* **WORK INSTRUCTIONS**
Return every record below exactly as given, images excluded.

Plain-text document sources
===
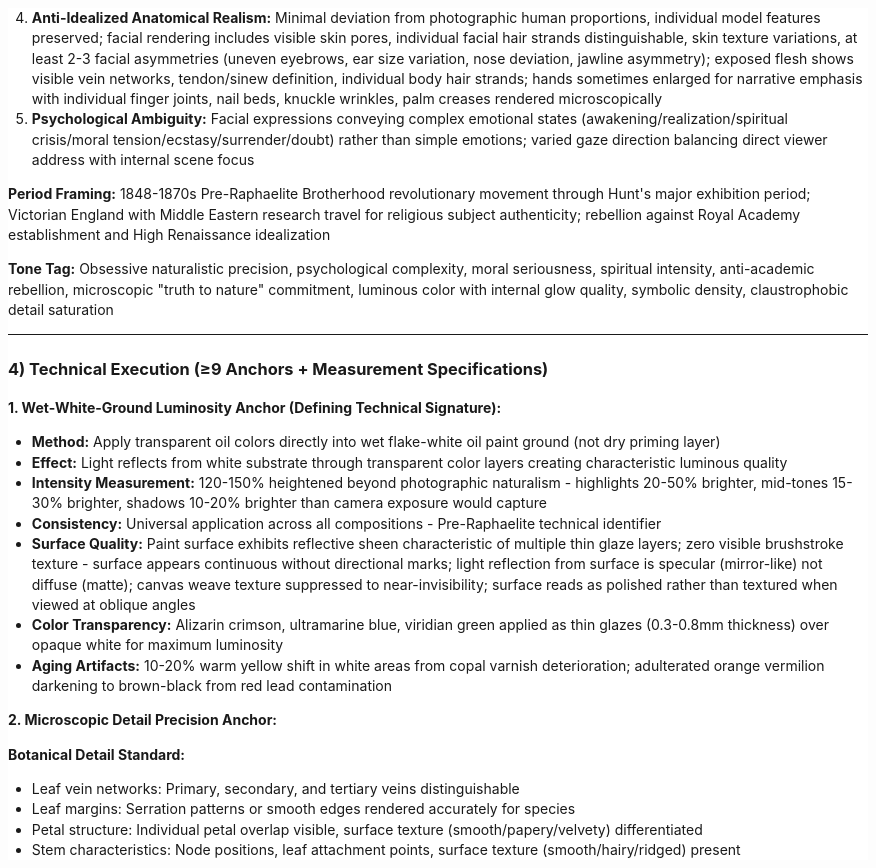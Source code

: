 4. **Anti-Idealized Anatomical Realism:** Minimal deviation from photographic human proportions, individual model features preserved; facial rendering includes visible skin pores, individual facial hair strands distinguishable, skin texture variations, at least 2-3 facial asymmetries (uneven eyebrows, ear size variation, nose deviation, jawline asymmetry); exposed flesh shows visible vein networks, tendon/sinew definition, individual body hair strands; hands sometimes enlarged for narrative emphasis with individual finger joints, nail beds, knuckle wrinkles, palm creases rendered microscopically
5. **Psychological Ambiguity:** Facial expressions conveying complex emotional states (awakening/realization/spiritual crisis/moral tension/ecstasy/surrender/doubt) rather than simple emotions; varied gaze direction balancing direct viewer address with internal scene focus

**Period Framing:** 1848-1870s Pre-Raphaelite Brotherhood revolutionary movement through Hunt's major exhibition period; Victorian England with Middle Eastern research travel for religious subject authenticity; rebellion against Royal Academy establishment and High Renaissance idealization

**Tone Tag:** Obsessive naturalistic precision, psychological complexity, moral seriousness, spiritual intensity, anti-academic rebellion, microscopic "truth to nature" commitment, luminous color with internal glow quality, symbolic density, claustrophobic detail saturation

------

### 4) Technical Execution (≥9 Anchors + Measurement Specifications)

**1. Wet-White-Ground Luminosity Anchor (Defining Technical Signature):**

- **Method:** Apply transparent oil colors directly into wet flake-white oil paint ground (not dry priming layer)
- **Effect:** Light reflects from white substrate through transparent color layers creating characteristic luminous quality
- **Intensity Measurement:** 120-150% heightened beyond photographic naturalism - highlights 20-50% brighter, mid-tones 15-30% brighter, shadows 10-20% brighter than camera exposure would capture
- **Consistency:** Universal application across all compositions - Pre-Raphaelite technical identifier
- **Surface Quality:** Paint surface exhibits reflective sheen characteristic of multiple thin glaze layers; zero visible brushstroke texture - surface appears continuous without directional marks; light reflection from surface is specular (mirror-like) not diffuse (matte); canvas weave texture suppressed to near-invisibility; surface reads as polished rather than textured when viewed at oblique angles
- **Color Transparency:** Alizarin crimson, ultramarine blue, viridian green applied as thin glazes (0.3-0.8mm thickness) over opaque white for maximum luminosity
- **Aging Artifacts:** 10-20% warm yellow shift in white areas from copal varnish deterioration; adulterated orange vermilion darkening to brown-black from red lead contamination

**2. Microscopic Detail Precision Anchor:**

**Botanical Detail Standard:**

- Leaf vein networks: Primary, secondary, and tertiary veins distinguishable
- Leaf margins: Serration patterns or smooth edges rendered accurately for species
- Petal structure: Individual petal overlap visible, surface texture (smooth/papery/velvety) differentiated
- Stem characteristics: Node positions, leaf attachment points, surface texture (smooth/hairy/ridged) present
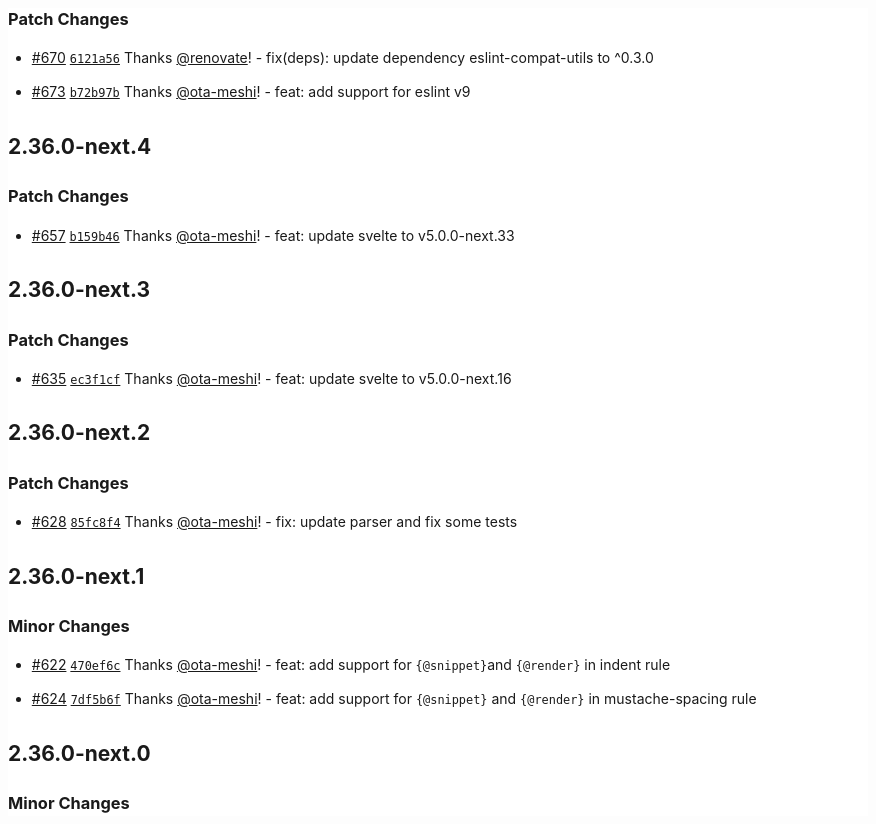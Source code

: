 ### Patch Changes

- [#670](https://github.com/sveltejs/eslint-plugin-svelte/pull/670) [`6121a56`](https://github.com/sveltejs/eslint-plugin-svelte/commit/6121a562f8a6d34bb338a5a2df373032abe514d6) Thanks [@renovate](https://github.com/apps/renovate)! - fix(deps): update dependency eslint-compat-utils to ^0.3.0

- [#673](https://github.com/sveltejs/eslint-plugin-svelte/pull/673) [`b72b97b`](https://github.com/sveltejs/eslint-plugin-svelte/commit/b72b97ba617ff5eeb9b6f4e600c511250c19a72b) Thanks [@ota-meshi](https://github.com/ota-meshi)! - feat: add support for eslint v9

## 2.36.0-next.4

### Patch Changes

- [#657](https://github.com/sveltejs/eslint-plugin-svelte/pull/657) [`b159b46`](https://github.com/sveltejs/eslint-plugin-svelte/commit/b159b467427aab17c74246f9b89283aa966bb2e4) Thanks [@ota-meshi](https://github.com/ota-meshi)! - feat: update svelte to v5.0.0-next.33

## 2.36.0-next.3

### Patch Changes

- [#635](https://github.com/sveltejs/eslint-plugin-svelte/pull/635) [`ec3f1cf`](https://github.com/sveltejs/eslint-plugin-svelte/commit/ec3f1cf5ab1726e2a8b79225c231159333474c71) Thanks [@ota-meshi](https://github.com/ota-meshi)! - feat: update svelte to v5.0.0-next.16

## 2.36.0-next.2

### Patch Changes

- [#628](https://github.com/sveltejs/eslint-plugin-svelte/pull/628) [`85fc8f4`](https://github.com/sveltejs/eslint-plugin-svelte/commit/85fc8f467bd9c69475b2ef46fae7bfdd7360158f) Thanks [@ota-meshi](https://github.com/ota-meshi)! - fix: update parser and fix some tests

## 2.36.0-next.1

### Minor Changes

- [#622](https://github.com/sveltejs/eslint-plugin-svelte/pull/622) [`470ef6c`](https://github.com/sveltejs/eslint-plugin-svelte/commit/470ef6cd1ef4767528ff15b5fbdfec1740a5ec02) Thanks [@ota-meshi](https://github.com/ota-meshi)! - feat: add support for `{@snippet}`and `{@render}` in indent rule

- [#624](https://github.com/sveltejs/eslint-plugin-svelte/pull/624) [`7df5b6f`](https://github.com/sveltejs/eslint-plugin-svelte/commit/7df5b6f0963f1fb8fc9256f8ed6f034e5f7fbf3d) Thanks [@ota-meshi](https://github.com/ota-meshi)! - feat: add support for `{@snippet}` and `{@render}` in mustache-spacing rule

## 2.36.0-next.0

### Minor Changes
===
* **SOLUTION**
Source code

: 4. **Anti-Idealized Anatomical Realism:** Minimal deviation from photographic human proportions, individual model features preserved; facial rendering includes visible skin pores, individual facial hair strands distinguishable, skin texture variations, at least 2-3 facial asymmetries (uneven eyebrows, ear size variation, nose deviation, jawline asymmetry); exposed flesh shows visible vein networks, tendon/sinew definition, individual body hair strands; hands sometimes enlarged for narrative emphasis with individual finger joints, nail beds, knuckle wrinkles, palm creases rendered microscopically
5. **Psychological Ambiguity:** Facial expressions conveying complex emotional states (awakening/realization/spiritual crisis/moral tension/ecstasy/surrender/doubt) rather than simple emotions; varied gaze direction balancing direct viewer address with internal scene focus

**Period Framing:** 1848-1870s Pre-Raphaelite Brotherhood revolutionary movement through Hunt's major exhibition period; Victorian England with Middle Eastern research travel for religious subject authenticity; rebellion against Royal Academy establishment and High Renaissance idealization

**Tone Tag:** Obsessive naturalistic precision, psychological complexity, moral seriousness, spiritual intensity, anti-academic rebellion, microscopic "truth to nature" commitment, luminous color with internal glow quality, symbolic density, claustrophobic detail saturation

------

### 4) Technical Execution (≥9 Anchors + Measurement Specifications)

**1. Wet-White-Ground Luminosity Anchor (Defining Technical Signature):**

- **Method:** Apply transparent oil colors directly into wet flake-white oil paint ground (not dry priming layer)
- **Effect:** Light reflects from white substrate through transparent color layers creating characteristic luminous quality
- **Intensity Measurement:** 120-150% heightened beyond photographic naturalism - highlights 20-50% brighter, mid-tones 15-30% brighter, shadows 10-20% brighter than camera exposure would capture
- **Consistency:** Universal application across all compositions - Pre-Raphaelite technical identifier
- **Surface Quality:** Paint surface exhibits reflective sheen characteristic of multiple thin glaze layers; zero visible brushstroke texture - surface appears continuous without directional marks; light reflection from surface is specular (mirror-like) not diffuse (matte); canvas weave texture suppressed to near-invisibility; surface reads as polished rather than textured when viewed at oblique angles
- **Color Transparency:** Alizarin crimson, ultramarine blue, viridian green applied as thin glazes (0.3-0.8mm thickness) over opaque white for maximum luminosity
- **Aging Artifacts:** 10-20% warm yellow shift in white areas from copal varnish deterioration; adulterated orange vermilion darkening to brown-black from red lead contamination

**2. Microscopic Detail Precision Anchor:**

**Botanical Detail Standard:**

- Leaf vein networks: Primary, secondary, and tertiary veins distinguishable
- Leaf margins: Serration patterns or smooth edges rendered accurately for species
- Petal structure: Individual petal overlap visible, surface texture (smooth/papery/velvety) differentiated
- Stem characteristics: Node positions, leaf attachment points, surface texture (smooth/hairy/ridged) present
Source code

: ### Patch Changes

- [#670](https://github.com/sveltejs/eslint-plugin-svelte/pull/670) [`6121a56`](https://github.com/sveltejs/eslint-plugin-svelte/commit/6121a562f8a6d34bb338a5a2df373032abe514d6) Thanks [@renovate](https://github.com/apps/renovate)! - fix(deps): update dependency eslint-compat-utils to ^0.3.0

- [#673](https://github.com/sveltejs/eslint-plugin-svelte/pull/673) [`b72b97b`](https://github.com/sveltejs/eslint-plugin-svelte/commit/b72b97ba617ff5eeb9b6f4e600c511250c19a72b) Thanks [@ota-meshi](https://github.com/ota-meshi)! - feat: add support for eslint v9

## 2.36.0-next.4

### Patch Changes

- [#657](https://github.com/sveltejs/eslint-plugin-svelte/pull/657) [`b159b46`](https://github.com/sveltejs/eslint-plugin-svelte/commit/b159b467427aab17c74246f9b89283aa966bb2e4) Thanks [@ota-meshi](https://github.com/ota-meshi)! - feat: update svelte to v5.0.0-next.33

## 2.36.0-next.3

### Patch Changes

- [#635](https://github.com/sveltejs/eslint-plugin-svelte/pull/635) [`ec3f1cf`](https://github.com/sveltejs/eslint-plugin-svelte/commit/ec3f1cf5ab1726e2a8b79225c231159333474c71) Thanks [@ota-meshi](https://github.com/ota-meshi)! - feat: update svelte to v5.0.0-next.16

## 2.36.0-next.2

### Patch Changes

- [#628](https://github.com/sveltejs/eslint-plugin-svelte/pull/628) [`85fc8f4`](https://github.com/sveltejs/eslint-plugin-svelte/commit/85fc8f467bd9c69475b2ef46fae7bfdd7360158f) Thanks [@ota-meshi](https://github.com/ota-meshi)! - fix: update parser and fix some tests

## 2.36.0-next.1

### Minor Changes

- [#622](https://github.com/sveltejs/eslint-plugin-svelte/pull/622) [`470ef6c`](https://github.com/sveltejs/eslint-plugin-svelte/commit/470ef6cd1ef4767528ff15b5fbdfec1740a5ec02) Thanks [@ota-meshi](https://github.com/ota-meshi)! - feat: add support for `{@snippet}`and `{@render}` in indent rule

- [#624](https://github.com/sveltejs/eslint-plugin-svelte/pull/624) [`7df5b6f`](https://github.com/sveltejs/eslint-plugin-svelte/commit/7df5b6f0963f1fb8fc9256f8ed6f034e5f7fbf3d) Thanks [@ota-meshi](https://github.com/ota-meshi)! - feat: add support for `{@snippet}` and `{@render}` in mustache-spacing rule

## 2.36.0-next.0

### Minor Changes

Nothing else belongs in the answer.